» **Task description**
In the listing below, which lines contain the string "left"? Copy them all.

» **Data for this task**
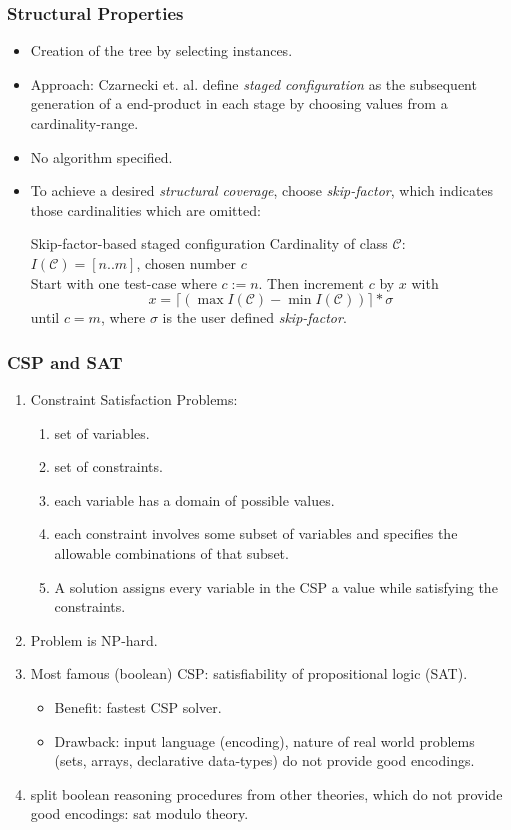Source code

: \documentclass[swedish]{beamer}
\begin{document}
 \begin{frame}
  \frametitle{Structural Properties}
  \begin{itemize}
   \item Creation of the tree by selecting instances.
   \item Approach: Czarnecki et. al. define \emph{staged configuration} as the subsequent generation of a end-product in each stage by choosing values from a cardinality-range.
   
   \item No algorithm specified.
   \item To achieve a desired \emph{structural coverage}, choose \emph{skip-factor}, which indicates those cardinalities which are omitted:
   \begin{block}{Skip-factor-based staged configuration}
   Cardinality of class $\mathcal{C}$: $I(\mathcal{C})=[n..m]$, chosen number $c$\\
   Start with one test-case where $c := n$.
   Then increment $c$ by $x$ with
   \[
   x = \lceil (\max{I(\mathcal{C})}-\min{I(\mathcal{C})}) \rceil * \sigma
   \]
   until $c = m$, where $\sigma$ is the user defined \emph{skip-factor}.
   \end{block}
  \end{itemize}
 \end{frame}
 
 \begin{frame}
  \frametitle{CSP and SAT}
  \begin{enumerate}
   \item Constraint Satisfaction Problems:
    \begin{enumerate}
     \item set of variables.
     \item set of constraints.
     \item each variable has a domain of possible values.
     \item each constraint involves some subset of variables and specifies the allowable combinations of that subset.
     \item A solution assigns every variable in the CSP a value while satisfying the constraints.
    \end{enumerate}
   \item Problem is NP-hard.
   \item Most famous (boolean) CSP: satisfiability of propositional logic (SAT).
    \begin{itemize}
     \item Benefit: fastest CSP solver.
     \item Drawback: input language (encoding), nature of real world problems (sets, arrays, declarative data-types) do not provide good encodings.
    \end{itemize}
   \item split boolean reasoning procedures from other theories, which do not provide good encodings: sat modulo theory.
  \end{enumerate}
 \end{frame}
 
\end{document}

* * *

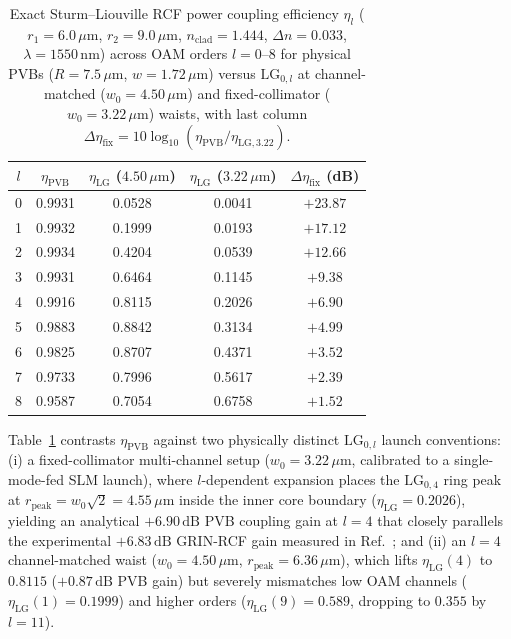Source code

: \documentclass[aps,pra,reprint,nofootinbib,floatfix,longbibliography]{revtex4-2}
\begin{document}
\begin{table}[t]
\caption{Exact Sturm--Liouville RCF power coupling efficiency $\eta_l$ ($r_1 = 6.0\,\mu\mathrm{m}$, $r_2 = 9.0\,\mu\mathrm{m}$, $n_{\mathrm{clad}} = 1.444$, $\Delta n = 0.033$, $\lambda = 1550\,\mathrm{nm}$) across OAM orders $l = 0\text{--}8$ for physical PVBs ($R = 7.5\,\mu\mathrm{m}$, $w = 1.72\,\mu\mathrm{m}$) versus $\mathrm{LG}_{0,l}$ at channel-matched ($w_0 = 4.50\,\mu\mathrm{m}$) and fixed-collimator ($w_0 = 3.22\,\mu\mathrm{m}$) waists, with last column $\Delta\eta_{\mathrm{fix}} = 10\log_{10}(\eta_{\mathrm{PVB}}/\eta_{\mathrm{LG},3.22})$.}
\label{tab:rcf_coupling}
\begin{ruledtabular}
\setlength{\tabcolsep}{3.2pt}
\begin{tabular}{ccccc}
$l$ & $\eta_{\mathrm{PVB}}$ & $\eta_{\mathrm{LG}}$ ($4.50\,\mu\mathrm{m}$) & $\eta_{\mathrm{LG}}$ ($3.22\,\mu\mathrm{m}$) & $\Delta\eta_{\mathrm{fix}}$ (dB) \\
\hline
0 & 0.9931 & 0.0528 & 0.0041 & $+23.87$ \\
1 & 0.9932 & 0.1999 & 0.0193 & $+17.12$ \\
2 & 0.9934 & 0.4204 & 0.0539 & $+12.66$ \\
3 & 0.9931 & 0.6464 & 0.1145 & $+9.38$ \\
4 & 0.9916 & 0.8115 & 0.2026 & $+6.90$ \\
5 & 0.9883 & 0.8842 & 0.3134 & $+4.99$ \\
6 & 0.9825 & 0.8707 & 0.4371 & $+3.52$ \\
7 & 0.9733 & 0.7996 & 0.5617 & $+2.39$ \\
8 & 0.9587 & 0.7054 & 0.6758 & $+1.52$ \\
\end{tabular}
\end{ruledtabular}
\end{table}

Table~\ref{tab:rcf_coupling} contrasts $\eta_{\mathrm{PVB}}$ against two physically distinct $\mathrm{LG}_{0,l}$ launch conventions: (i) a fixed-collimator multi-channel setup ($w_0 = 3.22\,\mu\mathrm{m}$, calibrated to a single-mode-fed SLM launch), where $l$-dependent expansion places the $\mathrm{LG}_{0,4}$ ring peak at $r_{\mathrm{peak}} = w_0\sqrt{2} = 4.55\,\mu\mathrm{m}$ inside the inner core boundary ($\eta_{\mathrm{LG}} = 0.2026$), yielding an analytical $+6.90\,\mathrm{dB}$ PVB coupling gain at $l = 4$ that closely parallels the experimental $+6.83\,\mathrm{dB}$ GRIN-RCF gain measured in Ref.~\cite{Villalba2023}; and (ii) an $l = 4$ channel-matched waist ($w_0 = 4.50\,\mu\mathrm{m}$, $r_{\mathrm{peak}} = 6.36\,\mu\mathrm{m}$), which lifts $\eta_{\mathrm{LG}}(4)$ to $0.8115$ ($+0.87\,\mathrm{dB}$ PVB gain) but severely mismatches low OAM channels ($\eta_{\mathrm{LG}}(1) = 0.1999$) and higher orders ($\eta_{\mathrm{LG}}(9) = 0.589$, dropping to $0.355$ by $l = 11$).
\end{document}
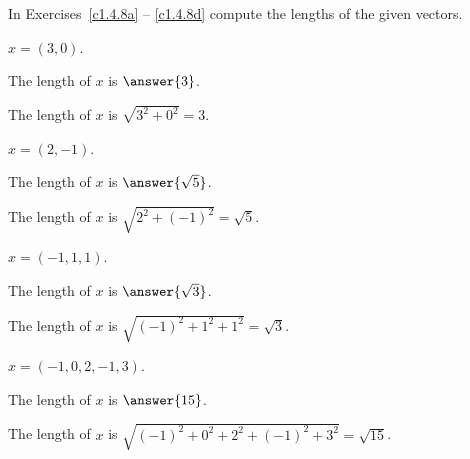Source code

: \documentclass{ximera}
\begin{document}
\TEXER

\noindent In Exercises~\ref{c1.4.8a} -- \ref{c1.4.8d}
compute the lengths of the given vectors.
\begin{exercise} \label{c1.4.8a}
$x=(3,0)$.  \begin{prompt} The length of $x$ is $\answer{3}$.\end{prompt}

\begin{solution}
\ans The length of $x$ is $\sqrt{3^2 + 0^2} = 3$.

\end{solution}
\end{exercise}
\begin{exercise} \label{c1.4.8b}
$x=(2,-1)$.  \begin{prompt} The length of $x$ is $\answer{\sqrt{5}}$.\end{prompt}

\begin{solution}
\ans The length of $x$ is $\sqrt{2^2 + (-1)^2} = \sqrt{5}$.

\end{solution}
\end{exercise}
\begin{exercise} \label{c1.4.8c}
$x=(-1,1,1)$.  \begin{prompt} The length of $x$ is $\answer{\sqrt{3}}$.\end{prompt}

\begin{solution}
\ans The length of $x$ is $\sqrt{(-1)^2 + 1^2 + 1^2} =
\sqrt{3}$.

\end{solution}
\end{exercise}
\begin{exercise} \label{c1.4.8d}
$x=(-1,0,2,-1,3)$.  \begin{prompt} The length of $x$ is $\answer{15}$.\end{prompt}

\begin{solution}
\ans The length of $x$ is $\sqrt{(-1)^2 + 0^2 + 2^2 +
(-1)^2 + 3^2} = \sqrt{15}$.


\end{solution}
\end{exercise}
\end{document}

...

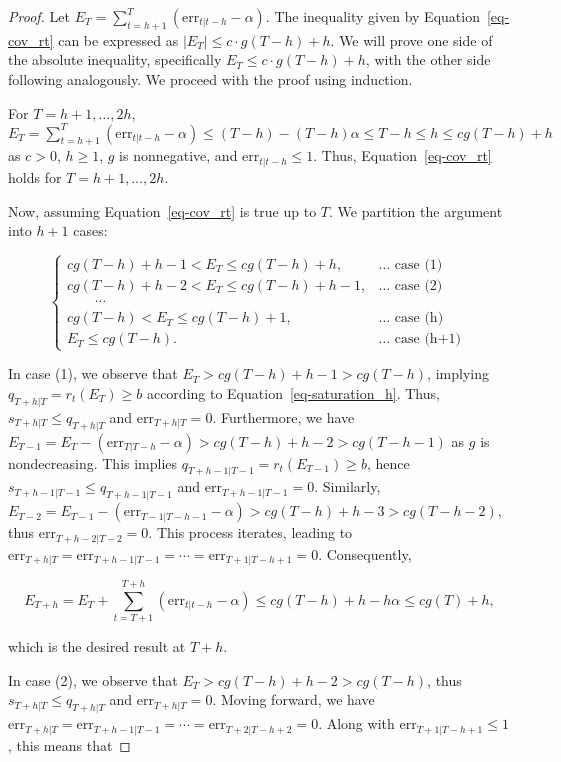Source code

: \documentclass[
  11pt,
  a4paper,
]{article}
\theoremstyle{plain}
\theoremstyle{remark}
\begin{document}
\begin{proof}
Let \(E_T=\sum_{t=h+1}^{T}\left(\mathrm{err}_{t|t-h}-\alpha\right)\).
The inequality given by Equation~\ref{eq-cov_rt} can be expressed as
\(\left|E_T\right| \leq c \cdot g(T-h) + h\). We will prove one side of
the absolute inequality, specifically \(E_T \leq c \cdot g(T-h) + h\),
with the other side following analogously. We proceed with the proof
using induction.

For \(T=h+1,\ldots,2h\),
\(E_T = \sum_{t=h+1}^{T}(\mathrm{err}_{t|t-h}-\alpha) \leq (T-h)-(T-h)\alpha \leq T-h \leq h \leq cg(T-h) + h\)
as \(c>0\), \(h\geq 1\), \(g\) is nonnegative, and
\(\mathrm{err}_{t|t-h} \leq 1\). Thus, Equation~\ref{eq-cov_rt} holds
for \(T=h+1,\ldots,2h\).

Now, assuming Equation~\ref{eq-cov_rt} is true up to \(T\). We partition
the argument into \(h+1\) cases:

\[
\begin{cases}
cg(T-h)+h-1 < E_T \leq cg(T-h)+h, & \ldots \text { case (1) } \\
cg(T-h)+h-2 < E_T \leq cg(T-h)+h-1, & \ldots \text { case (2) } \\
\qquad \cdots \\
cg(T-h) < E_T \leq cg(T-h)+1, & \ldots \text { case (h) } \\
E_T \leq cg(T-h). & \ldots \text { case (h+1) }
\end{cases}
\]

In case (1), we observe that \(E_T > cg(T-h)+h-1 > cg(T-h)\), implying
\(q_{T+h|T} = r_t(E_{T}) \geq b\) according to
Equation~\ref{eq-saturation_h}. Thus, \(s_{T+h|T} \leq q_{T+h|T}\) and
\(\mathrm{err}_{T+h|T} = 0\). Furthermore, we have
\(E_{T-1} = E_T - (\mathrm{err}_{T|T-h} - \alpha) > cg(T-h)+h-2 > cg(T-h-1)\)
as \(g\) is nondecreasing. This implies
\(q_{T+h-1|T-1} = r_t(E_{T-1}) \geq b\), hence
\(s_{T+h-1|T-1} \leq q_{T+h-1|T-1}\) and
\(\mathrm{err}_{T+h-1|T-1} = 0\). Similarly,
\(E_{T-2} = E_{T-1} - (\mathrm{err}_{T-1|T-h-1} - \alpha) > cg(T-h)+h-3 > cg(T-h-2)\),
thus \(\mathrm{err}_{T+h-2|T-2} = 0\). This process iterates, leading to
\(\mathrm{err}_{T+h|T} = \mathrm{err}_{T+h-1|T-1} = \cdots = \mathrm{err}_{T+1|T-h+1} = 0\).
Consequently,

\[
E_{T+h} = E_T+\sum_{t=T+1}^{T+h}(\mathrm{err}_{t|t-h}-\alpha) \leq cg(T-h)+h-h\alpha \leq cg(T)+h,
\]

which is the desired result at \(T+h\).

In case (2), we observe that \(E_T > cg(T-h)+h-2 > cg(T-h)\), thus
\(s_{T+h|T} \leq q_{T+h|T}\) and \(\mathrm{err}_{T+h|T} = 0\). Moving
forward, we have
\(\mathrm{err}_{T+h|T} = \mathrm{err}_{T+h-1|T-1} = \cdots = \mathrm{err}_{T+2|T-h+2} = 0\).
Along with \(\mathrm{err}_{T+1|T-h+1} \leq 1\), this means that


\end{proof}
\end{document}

» **Reply**
Let \(E_T=\sum_{t=h+1}^{T}\left(\mathrm{err}_{t|t-h}-\alpha\right)\).
\(\left|E_T\right| \leq c \cdot g(T-h) + h\). We will prove one side of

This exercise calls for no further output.